* [SOURCE RECORDS]:

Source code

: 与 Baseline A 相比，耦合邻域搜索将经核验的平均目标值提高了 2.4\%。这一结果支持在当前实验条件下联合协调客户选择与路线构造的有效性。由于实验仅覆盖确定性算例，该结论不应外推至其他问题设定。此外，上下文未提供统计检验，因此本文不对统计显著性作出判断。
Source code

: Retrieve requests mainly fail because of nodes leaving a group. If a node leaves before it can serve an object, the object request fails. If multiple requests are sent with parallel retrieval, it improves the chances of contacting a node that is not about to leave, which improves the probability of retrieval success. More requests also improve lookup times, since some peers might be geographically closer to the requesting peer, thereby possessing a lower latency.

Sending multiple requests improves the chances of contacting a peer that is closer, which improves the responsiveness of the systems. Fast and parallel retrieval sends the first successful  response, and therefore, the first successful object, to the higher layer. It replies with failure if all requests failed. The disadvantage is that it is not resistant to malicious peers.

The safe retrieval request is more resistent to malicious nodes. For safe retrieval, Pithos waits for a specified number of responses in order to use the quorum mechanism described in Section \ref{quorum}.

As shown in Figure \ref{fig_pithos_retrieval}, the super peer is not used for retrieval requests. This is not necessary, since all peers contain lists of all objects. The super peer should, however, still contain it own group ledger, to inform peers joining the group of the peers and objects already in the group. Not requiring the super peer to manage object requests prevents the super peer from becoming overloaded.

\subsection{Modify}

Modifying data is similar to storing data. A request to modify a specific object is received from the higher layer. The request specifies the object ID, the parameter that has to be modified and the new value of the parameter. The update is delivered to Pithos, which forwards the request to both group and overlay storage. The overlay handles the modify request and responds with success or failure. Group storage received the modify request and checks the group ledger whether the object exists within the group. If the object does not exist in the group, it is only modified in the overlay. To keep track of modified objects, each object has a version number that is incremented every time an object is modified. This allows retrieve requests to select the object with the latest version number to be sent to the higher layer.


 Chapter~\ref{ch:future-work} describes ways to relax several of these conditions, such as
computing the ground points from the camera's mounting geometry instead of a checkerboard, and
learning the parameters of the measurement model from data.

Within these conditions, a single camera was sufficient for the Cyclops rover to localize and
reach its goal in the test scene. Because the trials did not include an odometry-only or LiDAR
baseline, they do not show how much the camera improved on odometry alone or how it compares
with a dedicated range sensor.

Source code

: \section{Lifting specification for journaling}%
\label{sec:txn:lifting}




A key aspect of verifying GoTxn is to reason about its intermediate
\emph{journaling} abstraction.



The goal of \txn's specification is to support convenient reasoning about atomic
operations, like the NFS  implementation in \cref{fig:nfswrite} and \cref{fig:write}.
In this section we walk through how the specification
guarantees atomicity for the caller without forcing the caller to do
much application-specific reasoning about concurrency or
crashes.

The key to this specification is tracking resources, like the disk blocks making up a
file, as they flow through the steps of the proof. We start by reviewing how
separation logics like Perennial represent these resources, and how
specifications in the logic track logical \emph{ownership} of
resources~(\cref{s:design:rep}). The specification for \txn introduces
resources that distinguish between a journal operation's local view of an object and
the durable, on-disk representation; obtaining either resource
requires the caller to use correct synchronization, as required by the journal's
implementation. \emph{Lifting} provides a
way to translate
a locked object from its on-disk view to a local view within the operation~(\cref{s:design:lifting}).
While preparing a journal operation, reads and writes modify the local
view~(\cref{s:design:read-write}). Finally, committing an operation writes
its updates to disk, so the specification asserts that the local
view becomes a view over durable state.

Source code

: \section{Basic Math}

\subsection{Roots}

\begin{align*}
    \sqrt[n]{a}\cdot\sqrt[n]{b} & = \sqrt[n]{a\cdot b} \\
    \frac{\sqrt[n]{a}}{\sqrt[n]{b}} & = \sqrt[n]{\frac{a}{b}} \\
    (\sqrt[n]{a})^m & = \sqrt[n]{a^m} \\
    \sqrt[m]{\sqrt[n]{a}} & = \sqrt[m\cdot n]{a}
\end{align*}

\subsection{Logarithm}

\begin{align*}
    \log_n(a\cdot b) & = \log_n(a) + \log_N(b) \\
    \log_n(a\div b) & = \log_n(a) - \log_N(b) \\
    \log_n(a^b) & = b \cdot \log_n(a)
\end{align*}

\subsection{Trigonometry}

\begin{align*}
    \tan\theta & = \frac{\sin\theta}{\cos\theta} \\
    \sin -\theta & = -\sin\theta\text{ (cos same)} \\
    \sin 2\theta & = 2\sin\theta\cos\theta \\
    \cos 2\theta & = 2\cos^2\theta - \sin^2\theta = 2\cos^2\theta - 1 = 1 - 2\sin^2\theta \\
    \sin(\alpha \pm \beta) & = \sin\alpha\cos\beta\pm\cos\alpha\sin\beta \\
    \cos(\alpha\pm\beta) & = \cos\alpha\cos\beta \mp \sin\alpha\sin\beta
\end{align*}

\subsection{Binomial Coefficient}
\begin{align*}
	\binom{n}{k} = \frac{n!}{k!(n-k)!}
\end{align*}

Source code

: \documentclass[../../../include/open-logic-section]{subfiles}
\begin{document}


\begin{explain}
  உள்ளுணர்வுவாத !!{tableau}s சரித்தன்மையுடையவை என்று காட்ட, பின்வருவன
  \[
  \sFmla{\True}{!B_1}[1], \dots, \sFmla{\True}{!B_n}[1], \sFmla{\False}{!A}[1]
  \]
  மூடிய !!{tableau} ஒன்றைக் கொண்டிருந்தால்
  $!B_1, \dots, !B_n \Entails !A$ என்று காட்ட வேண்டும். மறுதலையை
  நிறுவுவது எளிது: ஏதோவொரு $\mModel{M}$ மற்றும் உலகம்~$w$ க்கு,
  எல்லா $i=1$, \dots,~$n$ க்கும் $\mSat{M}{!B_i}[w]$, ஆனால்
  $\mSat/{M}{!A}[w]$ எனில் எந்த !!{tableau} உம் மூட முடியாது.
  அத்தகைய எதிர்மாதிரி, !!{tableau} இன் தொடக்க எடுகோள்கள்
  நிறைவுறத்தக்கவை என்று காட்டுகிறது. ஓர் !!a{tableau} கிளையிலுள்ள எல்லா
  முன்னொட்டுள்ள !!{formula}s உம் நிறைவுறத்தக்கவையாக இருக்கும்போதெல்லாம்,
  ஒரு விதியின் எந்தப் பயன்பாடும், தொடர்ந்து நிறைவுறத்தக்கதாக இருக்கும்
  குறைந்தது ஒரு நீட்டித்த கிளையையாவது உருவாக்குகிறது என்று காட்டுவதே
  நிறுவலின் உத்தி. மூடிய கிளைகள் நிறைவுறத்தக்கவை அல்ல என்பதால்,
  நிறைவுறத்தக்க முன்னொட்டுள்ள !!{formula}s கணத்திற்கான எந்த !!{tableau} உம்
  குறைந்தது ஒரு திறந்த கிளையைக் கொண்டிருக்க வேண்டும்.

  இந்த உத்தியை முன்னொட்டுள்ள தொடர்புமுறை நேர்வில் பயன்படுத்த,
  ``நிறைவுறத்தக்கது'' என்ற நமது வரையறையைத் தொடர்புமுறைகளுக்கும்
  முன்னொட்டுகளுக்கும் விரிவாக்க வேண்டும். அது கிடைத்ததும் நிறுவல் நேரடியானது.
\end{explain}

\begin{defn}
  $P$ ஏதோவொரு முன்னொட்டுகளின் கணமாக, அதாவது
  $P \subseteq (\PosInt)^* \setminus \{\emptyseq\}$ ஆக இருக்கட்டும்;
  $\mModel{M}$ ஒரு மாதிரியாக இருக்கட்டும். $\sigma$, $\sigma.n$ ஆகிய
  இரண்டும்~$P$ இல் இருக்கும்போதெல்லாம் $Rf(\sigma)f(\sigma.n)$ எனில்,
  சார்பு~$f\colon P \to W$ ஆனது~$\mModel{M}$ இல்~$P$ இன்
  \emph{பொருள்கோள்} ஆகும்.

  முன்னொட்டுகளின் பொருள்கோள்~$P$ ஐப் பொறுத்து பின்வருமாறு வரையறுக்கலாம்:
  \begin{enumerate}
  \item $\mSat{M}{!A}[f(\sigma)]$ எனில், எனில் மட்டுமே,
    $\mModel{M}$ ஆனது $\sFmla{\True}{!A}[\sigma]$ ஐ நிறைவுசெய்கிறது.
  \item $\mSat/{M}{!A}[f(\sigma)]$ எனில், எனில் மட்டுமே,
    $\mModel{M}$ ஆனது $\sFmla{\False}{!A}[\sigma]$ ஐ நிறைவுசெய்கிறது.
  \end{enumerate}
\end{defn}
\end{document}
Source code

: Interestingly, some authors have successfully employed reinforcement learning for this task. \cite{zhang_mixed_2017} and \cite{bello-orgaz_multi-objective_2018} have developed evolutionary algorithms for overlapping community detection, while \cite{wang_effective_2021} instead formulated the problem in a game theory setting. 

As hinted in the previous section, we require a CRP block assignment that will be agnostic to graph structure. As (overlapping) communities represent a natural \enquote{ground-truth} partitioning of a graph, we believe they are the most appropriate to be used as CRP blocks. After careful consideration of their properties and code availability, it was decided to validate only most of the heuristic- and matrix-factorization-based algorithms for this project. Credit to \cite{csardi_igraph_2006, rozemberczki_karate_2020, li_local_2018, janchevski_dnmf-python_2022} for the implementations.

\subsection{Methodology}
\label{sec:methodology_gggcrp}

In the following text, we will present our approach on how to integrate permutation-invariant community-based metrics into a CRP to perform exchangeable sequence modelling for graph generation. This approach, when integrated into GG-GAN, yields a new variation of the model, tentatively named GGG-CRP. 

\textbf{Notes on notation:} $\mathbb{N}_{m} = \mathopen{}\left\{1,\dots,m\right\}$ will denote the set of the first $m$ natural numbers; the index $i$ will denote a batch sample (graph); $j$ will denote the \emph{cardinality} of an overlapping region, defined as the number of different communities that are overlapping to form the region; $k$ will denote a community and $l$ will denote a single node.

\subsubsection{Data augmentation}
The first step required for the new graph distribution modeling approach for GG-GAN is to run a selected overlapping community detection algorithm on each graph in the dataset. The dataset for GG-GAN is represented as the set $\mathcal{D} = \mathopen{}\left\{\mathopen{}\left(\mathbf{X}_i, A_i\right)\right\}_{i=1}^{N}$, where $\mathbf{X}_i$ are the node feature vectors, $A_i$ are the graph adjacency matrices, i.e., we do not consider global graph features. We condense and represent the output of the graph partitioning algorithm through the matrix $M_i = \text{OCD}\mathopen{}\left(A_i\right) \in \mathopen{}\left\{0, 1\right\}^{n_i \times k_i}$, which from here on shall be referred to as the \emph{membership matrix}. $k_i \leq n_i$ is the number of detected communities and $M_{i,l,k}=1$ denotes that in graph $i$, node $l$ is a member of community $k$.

* [WHAT IS BEING ASKED]: Everything above from the line with "ஒரு விதியின் எந்தப்" to the line with "நிறுவலின் உத்தி. மூடிய", both included, must be repeated exactly, and nothing outside that range.

* [EXERCISE RESULT]:
  ஒரு விதியின் எந்தப் பயன்பாடும், தொடர்ந்து நிறைவுறத்தக்கதாக இருக்கும்
  குறைந்தது ஒரு நீட்டித்த கிளையையாவது உருவாக்குகிறது என்று காட்டுவதே
  நிறுவலின் உத்தி. மூடிய கிளைகள் நிறைவுறத்தக்கவை அல்ல என்பதால்,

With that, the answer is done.